Enter the report from Ken Rosenthal, which raises the specter of one of baseball’s big, bad C words. Collusion:
Comments from Mets sources, in a Mets publication, talked about not wanting to pursue Aaron Judge in free agency because they didn’t want to bid against the crosstown Yankees. At first blush, it doesn’t seem like much of anything. But if you’re the Players Association, and you’re wondering why a team publication would be noting a team talking about not wanting to drive the price up on a particular free agent, that might raise an eyebrow. You might wonder … where did that information come from? What does it imply about private conversations that might have taken place?
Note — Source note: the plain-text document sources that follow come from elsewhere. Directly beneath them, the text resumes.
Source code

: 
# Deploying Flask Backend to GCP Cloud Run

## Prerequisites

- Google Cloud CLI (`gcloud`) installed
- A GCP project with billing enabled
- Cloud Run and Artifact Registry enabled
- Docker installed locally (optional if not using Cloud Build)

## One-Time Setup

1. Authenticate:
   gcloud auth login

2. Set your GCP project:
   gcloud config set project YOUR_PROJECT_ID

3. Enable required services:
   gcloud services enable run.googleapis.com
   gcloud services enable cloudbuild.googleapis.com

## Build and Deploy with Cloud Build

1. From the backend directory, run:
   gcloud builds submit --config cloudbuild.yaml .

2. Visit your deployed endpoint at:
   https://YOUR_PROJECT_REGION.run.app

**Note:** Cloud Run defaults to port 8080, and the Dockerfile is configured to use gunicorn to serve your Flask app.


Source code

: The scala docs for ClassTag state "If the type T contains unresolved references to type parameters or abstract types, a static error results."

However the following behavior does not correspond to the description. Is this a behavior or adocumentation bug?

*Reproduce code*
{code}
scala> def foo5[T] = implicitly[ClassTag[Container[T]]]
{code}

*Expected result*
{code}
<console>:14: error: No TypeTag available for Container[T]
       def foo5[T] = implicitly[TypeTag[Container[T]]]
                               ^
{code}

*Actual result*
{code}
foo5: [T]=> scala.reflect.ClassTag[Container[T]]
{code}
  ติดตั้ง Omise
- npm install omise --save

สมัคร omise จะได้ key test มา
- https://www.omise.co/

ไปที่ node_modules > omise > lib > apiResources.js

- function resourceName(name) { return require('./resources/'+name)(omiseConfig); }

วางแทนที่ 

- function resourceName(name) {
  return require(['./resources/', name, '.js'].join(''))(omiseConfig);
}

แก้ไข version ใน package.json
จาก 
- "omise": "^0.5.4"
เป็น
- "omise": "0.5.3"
The at-issue SNY article mentions how the owners of the Mets and Yankees enjoy a mutually-respectful relationship, and don’t want to upend that with a bidding war. Yeah, in hindsight, that doesn’t sound so good when you start thinking about it through the collusion lens.
As you may recall, the CBA prohibits teams and owners from working together in concert to hold player salaries down (there have been MAJOR grievances in the past on this topic – the late-1980s were rife with collusion). So this is something the players will be looking into, as the possibility of two major market owners effectively working together to limit the possible rise in a player’s price tag in free agency – even if they didn’t think of it exactly like that – would be pretty bad.
Also mentioned in Rosenthal’s article? Houston Astros owner Jim Crane’s recent comments about Justin Verlander perhaps looking for a Max Scherzer type contract (Scherzer got three years and $130 million). That one is a little less obviously thorny, but owners shouldn’t be out there telling other teams what a player is looking for, because that can also wind up holding down the ultimate salary. If Crane’s comments spilled over into the territory where he was publicly stating that a player wanted a certain value, that’s a no-no in the CBA.
In both cases, if the Players Association eventually decided to file a grievance, they would have to demonstrate that the players were harmed (i.e., received less money than they otherwise would have), and then the damages to be paid would be tripled.
We can’t really know how this is going to play out until long after these guys sign, but now you wonder if there’s a modestly-increased incentive for the Yankees to pay a little more on Judge, for the Mets to get seriously involved on Judge, and for the Astros to make sure to re-sign Verlander to a surprisingly healthy contract.
UPDATE: Commissioner Manfred spoke to the issue and, unsurprisingly, he is not worried about it, even as he says the league will take it seriously:
“Two of my bosses did nothing wrong.”